The UI supports masking in a "lasso"-like way, meaning you can draw a circle around the area you would like to mask. If you check the "Erase" box, the area is removed from the mask instead.

To load a new image, input the URL or file path into the `Input` fiel and hit enter.

If the aspect ratio is changed by loading a new image, please rerun the above cell to refresh the UI.

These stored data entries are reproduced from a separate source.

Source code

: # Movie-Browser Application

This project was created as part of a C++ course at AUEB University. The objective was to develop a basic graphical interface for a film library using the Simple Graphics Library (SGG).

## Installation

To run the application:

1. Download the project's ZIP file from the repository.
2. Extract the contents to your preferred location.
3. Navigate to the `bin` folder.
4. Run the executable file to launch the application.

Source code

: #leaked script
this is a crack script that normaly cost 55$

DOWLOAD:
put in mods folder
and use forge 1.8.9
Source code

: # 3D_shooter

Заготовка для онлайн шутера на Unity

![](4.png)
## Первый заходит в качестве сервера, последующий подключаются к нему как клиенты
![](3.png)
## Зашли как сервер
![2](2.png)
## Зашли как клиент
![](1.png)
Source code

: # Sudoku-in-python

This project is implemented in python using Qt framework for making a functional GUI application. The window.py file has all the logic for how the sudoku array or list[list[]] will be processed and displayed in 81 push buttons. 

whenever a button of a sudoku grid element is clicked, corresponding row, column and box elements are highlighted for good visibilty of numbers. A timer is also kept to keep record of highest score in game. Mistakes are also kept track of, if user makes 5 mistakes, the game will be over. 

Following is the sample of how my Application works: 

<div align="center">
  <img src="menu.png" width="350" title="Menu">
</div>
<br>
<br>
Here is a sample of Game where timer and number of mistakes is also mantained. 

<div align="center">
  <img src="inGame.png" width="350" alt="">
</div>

 * `StartTimestep` determines the SDEdit-like start-timestep for the first stage, i.e. how much the output is based on the input *within* the masked region.
 * `Total Steps` determines the number of diffusion timesteps used, decreasing this decreases the runtime but may impact results.
 * `Repaint Steps` determines the number of repaint steps in the first stage, leading to usually better blending but also longer runtime
 * `Margin-Multiplier` determines the margin around the mask as a multiplier of the original mask size
 * `Decoder Optimization` enables or disables decoder optimization, leading to better blending with the background at the cost of significantly longer runtimes for high resolutions.
 * `Clip Reranking` enables clip reranking after the first stage. This usually doesn't have a very high impact on the runtime.
 * `Upscaling` allows you to chose between different upscaling modes at the start of each stage, but usually "esrgan" works best
 
 The UI sometimes lags a bit behind, so please press `Refresh Merged Layer` before pressing `RUN`, to ensure that the mask has been updated.
 If it has not been updated, just try refreshing it again.

In [None]:
# helpful after canceling a run by interrupt
import gc
torch.cuda.empty_cache()
gc.collect()